Cada vez que una sociedad encuentra (o es convencida de haber encontrado) una manifestación de conducta disfuncional a ciertos difusos objetivos comunitarios (llámeselo bien común, paz social, orden público, derechos individuales o colectivos, o de cualquier otra forma), se echa mano a la penalización de esas conductas. Esa espiral de criminalización primaria, torpe huída hacia adelante de una humanidad que no encuentra salida a sus propios laberintos, lleva a crear peligrosas herramientas para que los sectores dominantes pongan en marcha procesos de criminalización secundaria funcionales a sus intereses. Más temprano que tarde, la situación se torna incontrolable.

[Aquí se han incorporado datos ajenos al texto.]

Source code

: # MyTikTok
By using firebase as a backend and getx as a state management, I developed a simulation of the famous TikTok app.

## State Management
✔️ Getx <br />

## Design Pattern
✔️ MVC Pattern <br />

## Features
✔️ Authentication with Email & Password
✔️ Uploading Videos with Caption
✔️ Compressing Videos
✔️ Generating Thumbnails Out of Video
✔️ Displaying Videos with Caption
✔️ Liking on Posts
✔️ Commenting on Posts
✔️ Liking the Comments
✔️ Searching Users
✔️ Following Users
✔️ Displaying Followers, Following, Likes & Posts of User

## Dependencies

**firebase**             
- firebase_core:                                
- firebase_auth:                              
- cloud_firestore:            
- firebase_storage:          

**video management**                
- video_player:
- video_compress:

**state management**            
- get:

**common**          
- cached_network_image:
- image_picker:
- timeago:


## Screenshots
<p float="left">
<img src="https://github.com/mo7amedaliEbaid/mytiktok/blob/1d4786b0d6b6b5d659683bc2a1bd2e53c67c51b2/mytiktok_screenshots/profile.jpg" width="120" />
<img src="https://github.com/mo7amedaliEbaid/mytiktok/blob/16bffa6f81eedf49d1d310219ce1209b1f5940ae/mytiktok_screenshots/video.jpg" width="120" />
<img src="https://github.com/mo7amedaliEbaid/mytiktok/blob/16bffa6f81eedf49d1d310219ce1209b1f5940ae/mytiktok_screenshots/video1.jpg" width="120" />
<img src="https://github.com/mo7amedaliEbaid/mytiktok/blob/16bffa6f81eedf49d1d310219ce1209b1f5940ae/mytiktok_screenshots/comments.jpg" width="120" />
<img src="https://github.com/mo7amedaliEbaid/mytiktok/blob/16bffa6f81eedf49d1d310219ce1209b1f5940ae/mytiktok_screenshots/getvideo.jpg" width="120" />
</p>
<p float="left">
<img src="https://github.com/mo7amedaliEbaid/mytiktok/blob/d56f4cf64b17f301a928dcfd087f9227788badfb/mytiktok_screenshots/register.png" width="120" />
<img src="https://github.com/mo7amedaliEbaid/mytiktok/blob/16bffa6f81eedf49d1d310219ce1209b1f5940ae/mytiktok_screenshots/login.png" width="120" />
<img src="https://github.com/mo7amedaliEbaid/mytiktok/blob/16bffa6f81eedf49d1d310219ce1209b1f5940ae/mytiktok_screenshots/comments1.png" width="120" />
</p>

Tenemos así que, por respeto al principio de legalidad (que impide castigar una conducta que no haya sido previamente descripta con claridad y conminada con una pena), el legislador prefiere cortar por lo sano y crear delitos más abarcativos de lo realmente necesario, para evitar que una conducta especialmente disvaliosa pueda quedar impune. Y a lo sumo, se confía en la prudencia de los hombres a los que se les entrega esa arma: policías, fiscales y jueces.
Así, se produce el conocido fenómeno de inflación legislativa, mediante el cual el legislador transfiere a la policía y al Ministerio Público un número creciente de facultades contra el ciudadano (colocando a estas agencias, según convenga, entre el más crudo autoritarismo y las acusaciones de “tibieza” o connivencia frente al inacabable campo del delito), y a los jueces la responsabilidad de evitar la degeneración de la república en tiranía, haciéndoles pagar el costo político que desde la óptica autoritaria involucra preservar los derechos del individuo frente a la imposición de la mayoría, del hombre relativizado frente al Estado absoluto. Así como la búsqueda de la verdad en el proceso[3], el principio de legalidad degeneró, de instrumento de liberación, en herramienta de opresión.

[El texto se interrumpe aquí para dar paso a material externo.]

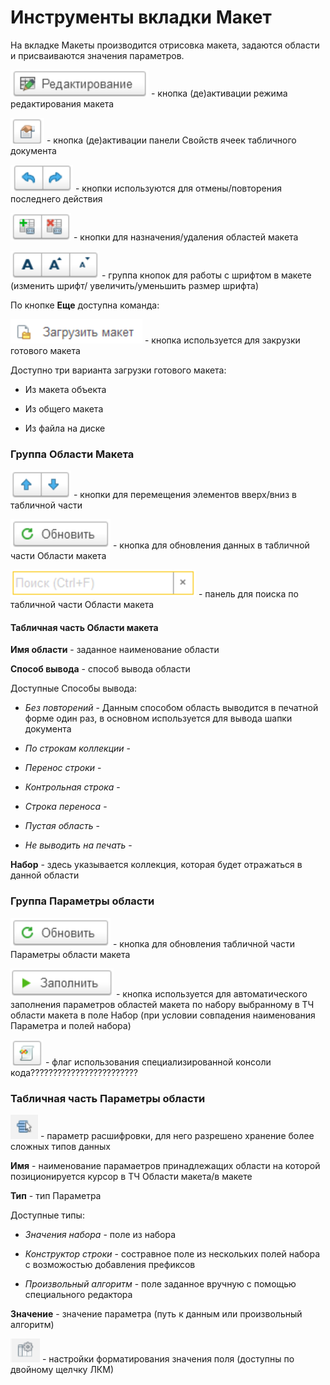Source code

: # Инструменты вкладки Макет

На вкладке Макеты производится отрисовка макета, задаются области и присваиваются значения параметров.

<img src="img_maket/Редактирование.png"> - кнопка (де)активации режима редактирования макета

<img src="img_maket/Свойства.png"> - кнопка (де)активации панели Свойств ячеек табличного документа

<img src="img_maket/Стрелки.png"> - кнопки используются для отмены/повторения последнего действия

<img src="img_maket/Области.png"> - кнопки для назначения/удаления областей макета

<img src="img_maket/Шрифт.png">  - группа кнопок для работы с шрифтом в макете (изменить шрифт/ увеличить/уменьшить размер шрифта)

По кнопке **Еще** доступна команда:

<img src="img_maket/ЗагрузкаМакета.png"> - кнопка используется для закрузки готового макета

Доступно три варианта загрузки готового макета:

* Из макета объекта

* Из общего макета

* Из файла на диске

### Группа Области Макета

<img src="img_maket/Перемещение.png"> - кнопки для перемещения элементов вверх/вниз в табличной части

<img src="img_maket/Обновить.png"> - кнопка для обновления данных в табличной части Области макета

<img src="img_maket/ПоискОбластей.png"> - панель для поиска по табличной части Области макета

#### Табличная часть Области макета

**Имя области** - заданное наименование области

**Способ вывода** - способ вывода области

Доступные Способы вывода:

* *Без повторений* - Данным способом область выводится в печатной форме один раз, в основном используется для вывода шапки документа

* *По строкам коллекции* - 

* *Перенос строки* -

* *Контрольная строка* - 

* *Строка переноса* - 

* *Пустая область* - 

* *Не выводить на печать* - 

**Набор** - здесь указывается коллекция, которая будет отражаться в данной области

### Группа Параметры области

<img src="img_maket/Обновить.png"> - кнопка для обновления табличной части Параметры области макета

<img src="img_maket/Заполнить.png"> - кнопка используется для автоматического заполнения параметров областей макета по набору выбранному в ТЧ области макета в поле Набор (при условии совпадения наименования Параметра и полей набора)

<img src="img_maket/ФлагАлгоритм.png"> - флаг использования специализированной консоли кода????????????????????????

### Табличная часть Параметры области

<img src="img_maket/Спец.png"> - параметр расшифровки, для него разрешено хранение более сложных типов данных

**Имя** - наименование парамаетров принадлежащих области на которой позиционируется курсор в ТЧ Области макета/в макете

**Тип** - тип Параметра

Доступные типы:

* *Значения набора* - поле из набора

* *Конструктор строки* - состравное поле из нескольких полей набора с возможостью добавления префиксов

* *Произвольный алгоритм* - поле заданное вручную с помощью специального редактора

**Значение** - значение параметра (путь к данным или произвольный алгоритм)

<img src="img_maket/НастройкиФорматирования.png"> - настройки форматирования значения поля (доступны по двойному щелчку ЛКМ)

Vigencia real del principio dispositivo
Como sea, debemos indagar en procura de estrategias de contención del poder represivo, que funcionen en contextos penales inflacionarios. Debe asumirse como punto de partida el carácter imprescindible de algún sistema de selección de los episodios a incluir en el sistema penal como caso de aplicación de castigo: no es posible –y si lo fuera, no lo quisiéramos porque implicaría una vigilancia por lo menos orwelliana y un volumen total de violencia decididamente inadmisible– un Estado que persiga y castigue todas y cada una de las ocasiones en que algún individuo desarrolla una conducta descripta en una norma penal. Mucho menos, cuando el fenómeno antes analizado crea un inacabable catálogo punitivo, capaz de poner en el lado externo de la adecuación legal no sólo conductas autorreferentes sino también situaciones, patologías y hasta cualidades personales.

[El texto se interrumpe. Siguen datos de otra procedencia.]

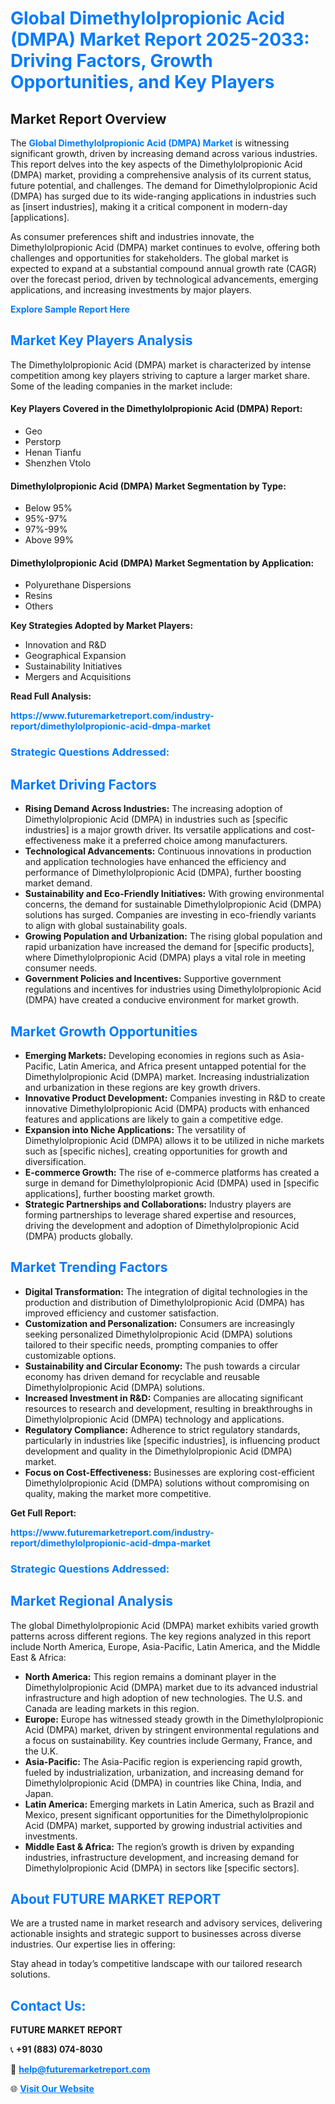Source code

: <h1 style="color: #007BFF;">Global Dimethylolpropionic Acid (DMPA) Market Report 2025-2033: Driving Factors, Growth Opportunities, and Key Players</h1>

<section id="overview">
<h2>Market Report Overview</h2>
<p>The <a href="https://www.futuremarketreport.com/industry-report/dimethylolpropionic-acid-dmpa-market" style="color: #007BFF; text-decoration: none;"><strong>Global Dimethylolpropionic Acid (DMPA) Market</strong></a> is witnessing significant growth, driven by increasing demand across various industries. This report delves into the key aspects of the Dimethylolpropionic Acid (DMPA) market, providing a comprehensive analysis of its current status, future potential, and challenges. The demand for Dimethylolpropionic Acid (DMPA) has surged due to its wide-ranging applications in industries such as [insert industries], making it a critical component in modern-day [applications].</p>
<p>As consumer preferences shift and industries innovate, the Dimethylolpropionic Acid (DMPA) market continues to evolve, offering both challenges and opportunities for stakeholders. The global market is expected to expand at a substantial compound annual growth rate (CAGR) over the forecast period, driven by technological advancements, emerging applications, and increasing investments by major players.</p>
</section>

<section id="overview">
<p><a href="https://www.futuremarketreport.com/request-sample/reportId=54424" style="color: #007BFF; text-decoration: none;"><strong>Explore Sample Report Here</strong></a></p>
</section>

<section id="key-players">
<h2 style="color: #007BFF;">Market Key Players Analysis</h2>
<p>The Dimethylolpropionic Acid (DMPA) market is characterized by intense competition among key players striving to capture a larger market share. Some of the leading companies in the market include:</p>
<h4>Key Players Covered in the Dimethylolpropionic Acid (DMPA) Report:</h4>
<ul><li>Geo</li><li>Perstorp</li><li>Henan Tianfu</li><li>Shenzhen Vtolo</li></ul>
<h4>Dimethylolpropionic Acid (DMPA) Market Segmentation by Type:</h4>
<ul><li>Below 95%</li><li>95%-97%</li><li>97%-99%</li><li>Above 99%</li></ul>

<h4>Dimethylolpropionic Acid (DMPA) Market Segmentation by Application:</h4>
<ul><li>Polyurethane Dispersions</li><li>Resins</li><li>Others</li></ul>
<p><strong>Key Strategies Adopted by Market Players:</strong></p>
<ul>
<li>Innovation and R&D</li>
<li>Geographical Expansion</li>
<li>Sustainability Initiatives</li>
<li>Mergers and Acquisitions</li>
</ul>
</section>

<section>
<p><strong>Read Full Analysis: </strong></p><a href="https://www.futuremarketreport.com/industry-report/dimethylolpropionic-acid-dmpa-market" style="color: #007BFF; text-decoration: none;"><strong>https://www.futuremarketreport.com/industry-report/dimethylolpropionic-acid-dmpa-market</strong></a>
<h3 style="color: #007BFF;">Strategic Questions Addressed:</h3>
</section>

<section id="driving-factors">
<h2 style="color: #007BFF;">Market Driving Factors</h2>
<ul>
<li><strong>Rising Demand Across Industries:</strong> The increasing adoption of Dimethylolpropionic Acid (DMPA) in industries such as [specific industries] is a major growth driver. Its versatile applications and cost-effectiveness make it a preferred choice among manufacturers.</li>
<li><strong>Technological Advancements:</strong> Continuous innovations in production and application technologies have enhanced the efficiency and performance of Dimethylolpropionic Acid (DMPA), further boosting market demand.</li>
<li><strong>Sustainability and Eco-Friendly Initiatives:</strong> With growing environmental concerns, the demand for sustainable Dimethylolpropionic Acid (DMPA) solutions has surged. Companies are investing in eco-friendly variants to align with global sustainability goals.</li>
<li><strong>Growing Population and Urbanization:</strong> The rising global population and rapid urbanization have increased the demand for [specific products], where Dimethylolpropionic Acid (DMPA) plays a vital role in meeting consumer needs.</li>
<li><strong>Government Policies and Incentives:</strong> Supportive government regulations and incentives for industries using Dimethylolpropionic Acid (DMPA) have created a conducive environment for market growth.</li>
</ul>
</section>

<section id="growth-opportunities">
<h2 style="color: #007BFF;">Market Growth Opportunities</h2>
<ul>
<li><strong>Emerging Markets:</strong> Developing economies in regions such as Asia-Pacific, Latin America, and Africa present untapped potential for the Dimethylolpropionic Acid (DMPA) market. Increasing industrialization and urbanization in these regions are key growth drivers.</li>
<li><strong>Innovative Product Development:</strong> Companies investing in R&D to create innovative Dimethylolpropionic Acid (DMPA) products with enhanced features and applications are likely to gain a competitive edge.</li>
<li><strong>Expansion into Niche Applications:</strong> The versatility of Dimethylolpropionic Acid (DMPA) allows it to be utilized in niche markets such as [specific niches], creating opportunities for growth and diversification.</li>
<li><strong>E-commerce Growth:</strong> The rise of e-commerce platforms has created a surge in demand for Dimethylolpropionic Acid (DMPA) used in [specific applications], further boosting market growth.</li>
<li><strong>Strategic Partnerships and Collaborations:</strong> Industry players are forming partnerships to leverage shared expertise and resources, driving the development and adoption of Dimethylolpropionic Acid (DMPA) products globally.</li>
</ul>
</section>

<section id="trending-factors">
<h2 style="color: #007BFF;">Market Trending Factors</h2>
<ul>
<li><strong>Digital Transformation:</strong> The integration of digital technologies in the production and distribution of Dimethylolpropionic Acid (DMPA) has improved efficiency and customer satisfaction.</li>
<li><strong>Customization and Personalization:</strong> Consumers are increasingly seeking personalized Dimethylolpropionic Acid (DMPA) solutions tailored to their specific needs, prompting companies to offer customizable options.</li>
<li><strong>Sustainability and Circular Economy:</strong> The push towards a circular economy has driven demand for recyclable and reusable Dimethylolpropionic Acid (DMPA) solutions.</li>
<li><strong>Increased Investment in R&D:</strong> Companies are allocating significant resources to research and development, resulting in breakthroughs in Dimethylolpropionic Acid (DMPA) technology and applications.</li>
<li><strong>Regulatory Compliance:</strong> Adherence to strict regulatory standards, particularly in industries like [specific industries], is influencing product development and quality in the Dimethylolpropionic Acid (DMPA) market.</li>
<li><strong>Focus on Cost-Effectiveness:</strong> Businesses are exploring cost-efficient Dimethylolpropionic Acid (DMPA) solutions without compromising on quality, making the market more competitive.</li>
</ul>
</section>

<section>
<p><strong>Get Full Report: </strong></p><a href="https://www.futuremarketreport.com/industry-report/dimethylolpropionic-acid-dmpa-market" style="color: #007BFF; text-decoration: none;"><strong>https://www.futuremarketreport.com/industry-report/dimethylolpropionic-acid-dmpa-market</strong></a>
<h3 style="color: #007BFF;">Strategic Questions Addressed:</h3>
</section>


<section id="regional-analysis">
<h2 style="color: #007BFF;">Market Regional Analysis</h2>
<p>The global Dimethylolpropionic Acid (DMPA) market exhibits varied growth patterns across different regions. The key regions analyzed in this report include North America, Europe, Asia-Pacific, Latin America, and the Middle East & Africa:</p>
<ul>
<li><strong>North America:</strong> This region remains a dominant player in the Dimethylolpropionic Acid (DMPA) market due to its advanced industrial infrastructure and high adoption of new technologies. The U.S. and Canada are leading markets in this region.</li>
<li><strong>Europe:</strong> Europe has witnessed steady growth in the Dimethylolpropionic Acid (DMPA) market, driven by stringent environmental regulations and a focus on sustainability. Key countries include Germany, France, and the U.K.</li>
<li><strong>Asia-Pacific:</strong> The Asia-Pacific region is experiencing rapid growth, fueled by industrialization, urbanization, and increasing demand for Dimethylolpropionic Acid (DMPA) in countries like China, India, and Japan.</li>
<li><strong>Latin America:</strong> Emerging markets in Latin America, such as Brazil and Mexico, present significant opportunities for the Dimethylolpropionic Acid (DMPA) market, supported by growing industrial activities and investments.</li>
<li><strong>Middle East & Africa:</strong> The region’s growth is driven by expanding industries, infrastructure development, and increasing demand for Dimethylolpropionic Acid (DMPA) in sectors like [specific sectors].</li>
</ul>
</section>

<footer>
<h2 style="color: #007BFF;">About FUTURE MARKET REPORT</h2>
<p>We are a trusted name in market research and advisory services, delivering actionable insights and strategic support to businesses across diverse industries. Our expertise lies in offering:</p>

<p>Stay ahead in today’s competitive landscape with our tailored research solutions.</p>

<h2 style="color: #007BFF;">Contact Us:</h2>
<p><strong>FUTURE MARKET REPORT</strong></p>
<p>📞 <strong>+91 (883) 074-8030</strong></p>
<p>📧 <strong><a href="mailto:help@futuremarketreport.com" style="color: #007BFF;">help@futuremarketreport.com</a></strong></p>
<p>🌐 <strong><a href="https://www.futuremarketreport.com/" style="color: #007BFF;">Visit Our Website</a></strong></p>
</footer>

De hecho, ese sistema de verdadera disposición de la acción es el que realmente funciona en nuestros países, supuestamente aferrados al principio de indefectibilidad de ejercicio de la acción penal (el llamado principio de legalidad procesal), aunque quede disimulado y sumergido en la ciénaga de la sobrecarga de tareas de los juzgados y fiscalías[4]. Según los casos, la acción penal se puede declinar (demoras, prescripción, pérdida de pruebas, resignación de los afectados) o no, según sea la capacidad de brega judicial (o de atraer la atención mediática) de los interesados, las inclinaciones o criterios de los responsables de la gestión, o hasta por mero azar.
De ahí que resulte imperioso, si se pretende que el uso de la violencia estatal inherente al sistema penal presente un mínimo de racionalidad (postérguese si se quiere el debate sobre la posibilidad de su legitimación), abordar con firmeza la búsqueda de racionalización de esos necesarios procesos de selectividad en la etapa de criminalización secundaria[5].
La noción de “bien jurídico” es insuficiente como elemento racionalizador del ejercicio de la acción penal
El discurso jurídico ha intentado limitar ese poder que el legislador entrega a las agencias del sistema penal que ejercen la criminalización secundaria mediante el recurso a la necesidad de considerar la afectación del bien jurídicamente protegido por la norma penal[6]. Pero ese límite es sólo discursivo, y no puede insertarse en esta etapa sin más, bajo riesgo de quedar invalidado por su incoherencia con los procesos de configuración normativa.
Para comprobar esta afirmación bastarán dos rápidos ejemplos: el “bien jurídico vida” está mínimamente afectado (menos muertes por año) por los “delitos contra la vida” más severamente penados (homicidios calificados) que por los de menor punibilidad (homicidios culposos por accidentes de tránsito) y éstos últimos causan aún menos muertes por año que las originadas en conductas definitivamente no previstas en el Código Penal (desigual distribución de la riqueza que produce desnutrición y otras causas de morbimortalidad asociadas con la indigencia). Otro tanto cabe afirmar respecto de los “delitos contra la propiedad”: el volumen total de desapoderamiento económico (es decir, la afectación del bien jurídico protegido, en este caso perfectamente cuantificable desde lo material) causado por todas las personas encarceladas por robos y hurtos en un momento cualquiera, resulta ínfimo si se lo compara con la fenomenal transferencia de recursos originada en una docena de los hechos de corrupción más resonantes[7], y éste volumen de ganancias de la corrupción institucionalizada es a su vez insignificante frente a la enorme concentración de la riqueza causada por las políticas neoliberales, penalmente atípicas.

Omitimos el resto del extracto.